[Saved entries]
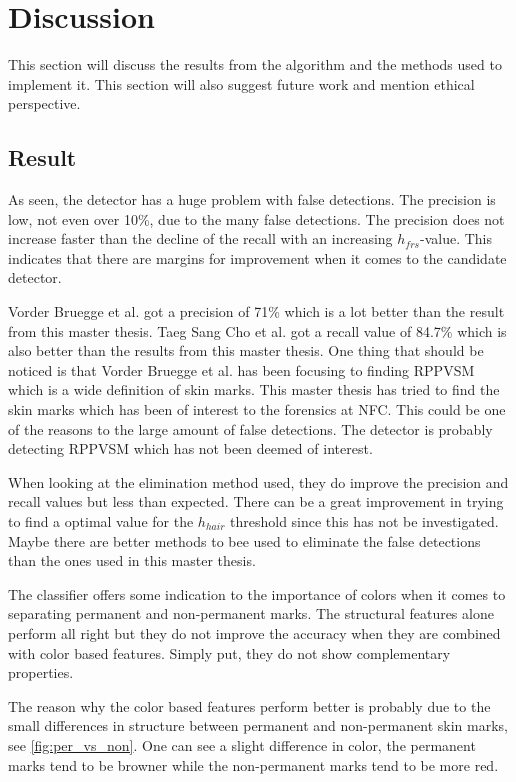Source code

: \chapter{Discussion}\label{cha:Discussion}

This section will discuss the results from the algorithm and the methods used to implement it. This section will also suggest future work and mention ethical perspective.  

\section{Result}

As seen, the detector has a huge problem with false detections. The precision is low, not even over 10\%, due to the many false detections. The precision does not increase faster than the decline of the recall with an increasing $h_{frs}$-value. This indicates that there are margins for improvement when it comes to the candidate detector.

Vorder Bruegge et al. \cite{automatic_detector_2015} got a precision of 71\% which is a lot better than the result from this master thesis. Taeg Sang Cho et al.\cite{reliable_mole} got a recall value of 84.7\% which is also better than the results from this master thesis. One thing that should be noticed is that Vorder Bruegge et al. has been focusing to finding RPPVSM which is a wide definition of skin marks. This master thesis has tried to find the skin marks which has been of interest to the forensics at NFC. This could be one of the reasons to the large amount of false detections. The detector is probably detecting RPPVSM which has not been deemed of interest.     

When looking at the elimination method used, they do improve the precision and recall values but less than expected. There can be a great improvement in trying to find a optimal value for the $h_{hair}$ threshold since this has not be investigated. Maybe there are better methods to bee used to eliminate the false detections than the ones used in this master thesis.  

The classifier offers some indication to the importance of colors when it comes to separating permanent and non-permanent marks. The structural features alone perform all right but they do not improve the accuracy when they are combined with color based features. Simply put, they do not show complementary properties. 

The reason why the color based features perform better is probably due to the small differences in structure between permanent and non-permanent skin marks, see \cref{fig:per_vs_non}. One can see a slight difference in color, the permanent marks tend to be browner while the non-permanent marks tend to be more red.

→ What you need to do
Of the entries above, repeat exactly the lines from the line with "As seen, the" through the line with "deemed of interest.", both of them included.

→ Solution to the problem
As seen, the detector has a huge problem with false detections. The precision is low, not even over 10\%, due to the many false detections. The precision does not increase faster than the decline of the recall with an increasing $h_{frs}$-value. This indicates that there are margins for improvement when it comes to the candidate detector.

Vorder Bruegge et al. \cite{automatic_detector_2015} got a precision of 71\% which is a lot better than the result from this master thesis. Taeg Sang Cho et al.\cite{reliable_mole} got a recall value of 84.7\% which is also better than the results from this master thesis. One thing that should be noticed is that Vorder Bruegge et al. has been focusing to finding RPPVSM which is a wide definition of skin marks. This master thesis has tried to find the skin marks which has been of interest to the forensics at NFC. This could be one of the reasons to the large amount of false detections. The detector is probably detecting RPPVSM which has not been deemed of interest.     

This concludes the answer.